* [Problem description]
Word for word, retype the lines from the one containing "this region still" to the last line of the data below, both ends included.

[Dataset entries]
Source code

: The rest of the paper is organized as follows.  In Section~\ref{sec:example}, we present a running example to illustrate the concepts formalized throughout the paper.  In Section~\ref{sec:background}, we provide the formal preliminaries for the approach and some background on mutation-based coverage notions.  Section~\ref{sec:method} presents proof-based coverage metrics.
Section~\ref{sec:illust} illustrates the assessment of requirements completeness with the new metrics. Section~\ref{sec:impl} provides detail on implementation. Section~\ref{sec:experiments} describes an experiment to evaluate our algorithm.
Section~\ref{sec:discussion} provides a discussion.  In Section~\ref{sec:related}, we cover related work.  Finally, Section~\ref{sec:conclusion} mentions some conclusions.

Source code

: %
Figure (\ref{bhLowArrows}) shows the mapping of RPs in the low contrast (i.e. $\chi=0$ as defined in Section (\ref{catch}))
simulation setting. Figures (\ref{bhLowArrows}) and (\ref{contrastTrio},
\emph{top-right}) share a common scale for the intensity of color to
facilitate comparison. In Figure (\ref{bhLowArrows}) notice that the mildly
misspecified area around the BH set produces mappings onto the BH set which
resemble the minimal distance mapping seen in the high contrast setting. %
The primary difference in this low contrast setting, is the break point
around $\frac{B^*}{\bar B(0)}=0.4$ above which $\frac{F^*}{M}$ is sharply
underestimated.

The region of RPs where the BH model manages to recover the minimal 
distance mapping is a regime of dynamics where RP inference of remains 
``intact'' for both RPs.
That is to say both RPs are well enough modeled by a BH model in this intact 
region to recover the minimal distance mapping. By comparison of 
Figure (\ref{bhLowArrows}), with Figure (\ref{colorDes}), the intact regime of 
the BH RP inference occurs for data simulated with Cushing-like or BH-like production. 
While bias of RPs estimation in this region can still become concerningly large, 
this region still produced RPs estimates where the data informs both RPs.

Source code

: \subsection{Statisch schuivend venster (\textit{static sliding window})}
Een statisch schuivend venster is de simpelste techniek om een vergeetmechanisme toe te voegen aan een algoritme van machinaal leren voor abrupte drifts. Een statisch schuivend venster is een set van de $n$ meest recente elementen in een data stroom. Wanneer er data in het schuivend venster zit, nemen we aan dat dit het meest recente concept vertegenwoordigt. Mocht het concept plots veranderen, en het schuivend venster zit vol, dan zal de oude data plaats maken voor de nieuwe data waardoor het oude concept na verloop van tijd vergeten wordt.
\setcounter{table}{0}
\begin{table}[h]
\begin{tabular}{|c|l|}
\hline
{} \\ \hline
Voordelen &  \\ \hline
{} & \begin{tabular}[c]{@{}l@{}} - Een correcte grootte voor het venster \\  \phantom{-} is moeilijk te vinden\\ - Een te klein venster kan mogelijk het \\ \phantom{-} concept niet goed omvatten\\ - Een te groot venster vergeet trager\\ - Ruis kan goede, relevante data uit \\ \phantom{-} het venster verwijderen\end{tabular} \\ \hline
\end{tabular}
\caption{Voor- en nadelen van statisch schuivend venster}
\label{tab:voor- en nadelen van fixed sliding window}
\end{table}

* [Your response]
this region still produced RPs estimates where the data informs both RPs.

Source code

: \subsection{Statisch schuivend venster (\textit{static sliding window})}
Een statisch schuivend venster is de simpelste techniek om een vergeetmechanisme toe te voegen aan een algoritme van machinaal leren voor abrupte drifts. Een statisch schuivend venster is een set van de $n$ meest recente elementen in een data stroom. Wanneer er data in het schuivend venster zit, nemen we aan dat dit het meest recente concept vertegenwoordigt. Mocht het concept plots veranderen, en het schuivend venster zit vol, dan zal de oude data plaats maken voor de nieuwe data waardoor het oude concept na verloop van tijd vergeten wordt.
\setcounter{table}{0}
\begin{table}[h]
\begin{tabular}{|c|l|}
\hline
{} \\ \hline
Voordelen &  \\ \hline
{} & \begin{tabular}[c]{@{}l@{}} - Een correcte grootte voor het venster \\  \phantom{-} is moeilijk te vinden\\ - Een te klein venster kan mogelijk het \\ \phantom{-} concept niet goed omvatten\\ - Een te groot venster vergeet trager\\ - Ruis kan goede, relevante data uit \\ \phantom{-} het venster verwijderen\end{tabular} \\ \hline
\end{tabular}
\caption{Voor- en nadelen van statisch schuivend venster}
\label{tab:voor- en nadelen van fixed sliding window}
\end{table}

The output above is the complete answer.